Welcome for queen age-old issue
Times have changed, changed utterly, as the country prepares to welcome Queen Elizabeth II, the first reigning British monarch to visit Ireland since the foundation of the State.
But will her majesty become the queen of Irish hearts? The word on the street suggests although Ireland’s younger generations view the visit as a symbol of partnership, many who lived through the country’s darker days remain unconvinced – particularly in relation to the choice of hosting venues.
“Conflicts are still unsolved. When they are rectified we can welcome her and give her a cup of tea, but she is not welcome at the moment” said Tom Redmond (73) from Walkinstown.
“To quote Gerry Adams, I think the timing is particularly insensitive,” was the response of community worker Shay Courtney (63) from Rathfarnham.
“I don’t have a problem with her visiting, but I don’t agree with her invitation to Croke Park. They are the grounds of an historical Irish massacre, and the queen should respect that,” said Margaret Byrne (59), from Donnybrook.
Similar sentiments were expressed by business owner Peter Dignan (56) of Lucan, Co Dublin, who said: “I’m not bothered by the queen’s visit, but everyone has a memory of what took place in Croker.”
“I think there is still an awful lot of tension in the public,” said Aideen Griffin (29) Dublin, adding: “Organisers need to be very careful . . . there are still a lot of crazies out there.”
Tom Redmond (73), of Walkinstown, Dublin 12, criticised the choice of another venue for the royal visit. “It’s also hypocritical of the queen to visit the Garden Of Remembrance on the anniversary of the Dublin and Monaghan bombings; everybody in this town has a story of a relative who was killed or nearly killed when the British birds descended on Dublin."

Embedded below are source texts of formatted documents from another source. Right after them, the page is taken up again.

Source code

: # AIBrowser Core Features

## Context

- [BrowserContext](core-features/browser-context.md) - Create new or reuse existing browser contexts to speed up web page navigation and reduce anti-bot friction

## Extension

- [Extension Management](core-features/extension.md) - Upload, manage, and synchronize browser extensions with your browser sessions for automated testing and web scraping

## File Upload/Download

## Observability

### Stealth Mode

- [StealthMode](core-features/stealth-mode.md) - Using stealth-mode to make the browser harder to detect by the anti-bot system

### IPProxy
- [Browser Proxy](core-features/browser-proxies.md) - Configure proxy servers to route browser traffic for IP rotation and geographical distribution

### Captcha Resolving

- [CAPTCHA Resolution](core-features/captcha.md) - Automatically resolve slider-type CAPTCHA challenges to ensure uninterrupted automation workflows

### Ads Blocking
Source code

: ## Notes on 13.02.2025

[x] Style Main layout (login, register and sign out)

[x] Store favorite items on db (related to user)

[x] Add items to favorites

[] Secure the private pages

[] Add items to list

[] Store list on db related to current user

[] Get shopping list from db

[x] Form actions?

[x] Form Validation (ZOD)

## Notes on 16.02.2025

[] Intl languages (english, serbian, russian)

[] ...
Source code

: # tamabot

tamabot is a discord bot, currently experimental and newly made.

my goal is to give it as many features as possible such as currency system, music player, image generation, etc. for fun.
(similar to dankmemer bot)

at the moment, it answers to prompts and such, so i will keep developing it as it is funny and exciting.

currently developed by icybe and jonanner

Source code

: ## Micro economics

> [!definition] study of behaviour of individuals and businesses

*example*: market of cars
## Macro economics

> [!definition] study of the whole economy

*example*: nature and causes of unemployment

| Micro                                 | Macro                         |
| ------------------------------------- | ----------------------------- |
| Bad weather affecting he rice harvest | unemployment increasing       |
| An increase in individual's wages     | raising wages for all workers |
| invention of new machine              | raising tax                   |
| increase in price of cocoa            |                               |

On the other hand, younger generations were very optimistic about the political and historical resonance of the visit.
“I think it’s great for her to come over here, it will help Irish tourism and send out a positive message to the rest of the world,” said student Oscar Noonan (20), of Ramelton, Co Donegal. “As an English girl living in Ireland, I don’t think there is any genuine animosity anymore,” added Trinity student Olivia Moloney (18), from Birmingham.
“I think we have to bury the past and look forward. If we can welcome the English rugby team to Croke Park then we can also welcome the queen,” said civil servant Sean Murphy (49) from Navan.
“She’s very welcome,” declared Rose Higgins (45) from Galway. “What happened 50, 60, 70 years ago shouldn’t matter today,” she said. It’s a sign of progression,” agreed Madeline Fadden (51) from Clondalkin.
As the public continues to debate the arrival of the queen, Shay Courtney, whose father fought in the War of Independence, expects she will attract audiences of a certain generation. “I think the young people see the queen’s visit in simplistic terms, but we remember the history and that makes it very difficult for us to understand why she was invited,” he said.